Rep. Jackie Speier (D., Calif.) on Wednesday defended protesters who shouted at Homeland Security Secretary Kirstjen Nielsen until she was forced to leave a restaurant Tuesday night.

CNN’s Erin Burnett asked Speier about the protesters, who were organized by the Metro D.C. Democratic Socialists of America to heckle Nielsen over the administration's immigration policy. Speier said the protest was "probably spontaneous."

"What happened there was probably spontaneous. Those weren't progressives; those were just people who are disgusted by the way the administration has thought it was okay to separate parents and their children," Speier said.

The heckling was not spontaneous, according to the New York Times, which reported that the socialist group came to the restaurant after finding out Nielsen was there.

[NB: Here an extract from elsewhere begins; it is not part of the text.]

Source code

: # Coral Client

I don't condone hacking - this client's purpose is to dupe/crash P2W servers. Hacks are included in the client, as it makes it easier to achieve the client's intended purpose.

After Burnett pressed Speier on whether heckling people at private restaurants was acceptable, the congresswoman blamed President Donald Trump.

"I suppose everyone has the right to have dinner wherever they want," Speier said. "And I can't speak to whether that was spontaneous from people that were in the restaurant or if people followed her there. I don't know the facts and the situation."

Speier argued that it was Trump’s fault that people would have such a "reaction" to his "hate."

"If you foment hate as the president does on a daily basis, in his base, it also creates a reaction by others," Speier said.

She went on to say that Americans look bad to those around the world because the administration is setting the tone.

"We need to recognize that if want to be known as something other than ugly Americans, we have got to act like beautiful Americans," Speier said. "Right now, that's not coming out of the the administration."

Nielsen has been a vocal defender of Trump’s zero-tolerance policy of prosecuting border crossers. The separation of children from families became a contentious issue, leading Trump to sign an executive order calling for families to be detained together during the processing of immigration cases.